Exercise directions: Copying exactly, give the lines in the material below from the one with "This is an implementation" to the one with "[DEMO LINK](https://LiliiaDanylenko.github.io/js_2048_game/)", ends included, and nothing besides.

The input:
Content starts
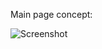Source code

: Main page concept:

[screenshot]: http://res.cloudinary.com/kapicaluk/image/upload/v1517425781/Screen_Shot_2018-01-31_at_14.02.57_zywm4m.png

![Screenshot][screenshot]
Content ends
Content starts
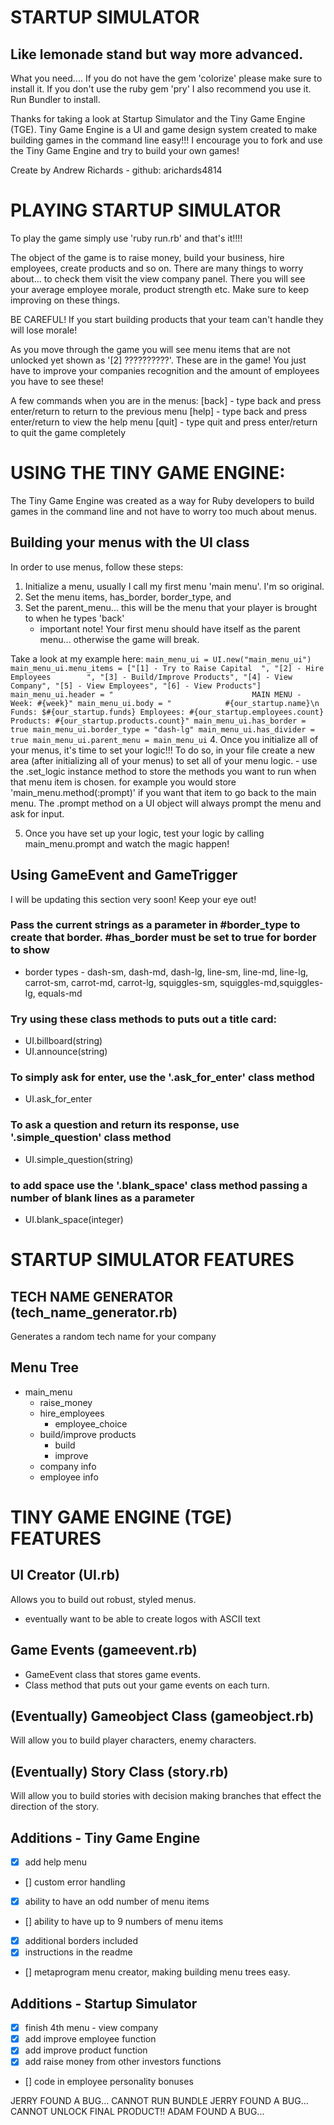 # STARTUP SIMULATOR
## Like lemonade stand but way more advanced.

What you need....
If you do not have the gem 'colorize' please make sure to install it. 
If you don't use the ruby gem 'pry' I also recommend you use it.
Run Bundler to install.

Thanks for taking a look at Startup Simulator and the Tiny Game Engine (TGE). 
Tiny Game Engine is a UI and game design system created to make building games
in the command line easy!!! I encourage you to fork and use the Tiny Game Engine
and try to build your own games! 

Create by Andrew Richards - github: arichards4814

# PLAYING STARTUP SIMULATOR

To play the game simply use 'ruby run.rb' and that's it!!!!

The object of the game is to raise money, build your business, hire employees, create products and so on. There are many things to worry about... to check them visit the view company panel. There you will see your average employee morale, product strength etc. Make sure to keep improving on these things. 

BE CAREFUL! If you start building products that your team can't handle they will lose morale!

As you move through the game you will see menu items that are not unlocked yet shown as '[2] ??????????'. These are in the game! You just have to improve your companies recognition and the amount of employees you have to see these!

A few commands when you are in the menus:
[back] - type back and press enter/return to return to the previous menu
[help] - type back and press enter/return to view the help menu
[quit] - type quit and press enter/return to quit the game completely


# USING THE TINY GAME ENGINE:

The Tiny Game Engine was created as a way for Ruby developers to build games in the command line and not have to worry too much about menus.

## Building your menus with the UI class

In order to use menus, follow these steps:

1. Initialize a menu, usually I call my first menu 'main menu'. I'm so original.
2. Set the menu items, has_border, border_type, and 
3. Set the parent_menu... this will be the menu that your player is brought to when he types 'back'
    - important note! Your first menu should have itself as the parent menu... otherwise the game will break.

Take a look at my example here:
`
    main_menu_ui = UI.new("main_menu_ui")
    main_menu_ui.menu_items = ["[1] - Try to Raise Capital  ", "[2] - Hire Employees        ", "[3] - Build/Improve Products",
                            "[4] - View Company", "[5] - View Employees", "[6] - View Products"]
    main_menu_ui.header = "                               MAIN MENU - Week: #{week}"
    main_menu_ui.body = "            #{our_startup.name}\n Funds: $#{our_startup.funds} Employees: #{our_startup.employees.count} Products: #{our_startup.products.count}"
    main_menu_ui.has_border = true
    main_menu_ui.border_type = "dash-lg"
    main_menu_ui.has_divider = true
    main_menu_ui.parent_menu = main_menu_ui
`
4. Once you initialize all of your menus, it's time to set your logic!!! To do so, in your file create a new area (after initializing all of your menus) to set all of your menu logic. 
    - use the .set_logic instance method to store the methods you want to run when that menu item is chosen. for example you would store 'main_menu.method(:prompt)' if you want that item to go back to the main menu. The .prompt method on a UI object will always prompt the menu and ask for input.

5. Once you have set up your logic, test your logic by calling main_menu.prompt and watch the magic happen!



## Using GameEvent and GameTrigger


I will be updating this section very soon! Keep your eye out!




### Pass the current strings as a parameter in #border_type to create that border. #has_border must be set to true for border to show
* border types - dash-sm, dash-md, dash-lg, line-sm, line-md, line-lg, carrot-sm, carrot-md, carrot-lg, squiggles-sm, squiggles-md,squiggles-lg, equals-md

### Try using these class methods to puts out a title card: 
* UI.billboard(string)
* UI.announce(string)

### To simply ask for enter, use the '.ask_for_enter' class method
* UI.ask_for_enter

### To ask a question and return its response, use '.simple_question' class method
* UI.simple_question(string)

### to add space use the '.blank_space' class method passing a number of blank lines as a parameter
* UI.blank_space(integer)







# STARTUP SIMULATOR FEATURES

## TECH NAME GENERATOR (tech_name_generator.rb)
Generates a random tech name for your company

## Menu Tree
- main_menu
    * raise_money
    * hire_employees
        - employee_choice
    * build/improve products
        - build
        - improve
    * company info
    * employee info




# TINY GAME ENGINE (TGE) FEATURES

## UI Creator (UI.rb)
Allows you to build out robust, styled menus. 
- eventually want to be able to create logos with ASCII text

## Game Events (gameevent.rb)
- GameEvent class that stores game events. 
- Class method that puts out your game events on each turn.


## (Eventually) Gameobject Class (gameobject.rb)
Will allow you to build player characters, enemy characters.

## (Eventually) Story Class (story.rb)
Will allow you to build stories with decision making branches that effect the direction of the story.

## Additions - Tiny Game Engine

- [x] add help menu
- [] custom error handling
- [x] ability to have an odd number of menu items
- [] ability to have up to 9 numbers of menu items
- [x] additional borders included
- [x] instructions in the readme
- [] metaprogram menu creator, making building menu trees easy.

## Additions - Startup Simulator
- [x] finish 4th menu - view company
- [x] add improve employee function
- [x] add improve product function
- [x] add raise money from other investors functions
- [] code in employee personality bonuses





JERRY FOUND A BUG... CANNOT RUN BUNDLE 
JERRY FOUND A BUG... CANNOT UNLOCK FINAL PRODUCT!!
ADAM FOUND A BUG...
Content ends
Content starts
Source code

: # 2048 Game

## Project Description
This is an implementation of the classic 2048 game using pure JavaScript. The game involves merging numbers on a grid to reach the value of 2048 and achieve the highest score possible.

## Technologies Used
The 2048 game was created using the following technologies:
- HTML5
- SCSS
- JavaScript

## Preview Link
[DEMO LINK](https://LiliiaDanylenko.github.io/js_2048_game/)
Content ends
Result for this task:
This is an implementation of the classic 2048 game using pure JavaScript. The game involves merging numbers on a grid to reach the value of 2048 and achieve the highest score possible.

## Technologies Used
The 2048 game was created using the following technologies:
- HTML5
- SCSS
- JavaScript

## Preview Link
[DEMO LINK](https://LiliiaDanylenko.github.io/js_2048_game/)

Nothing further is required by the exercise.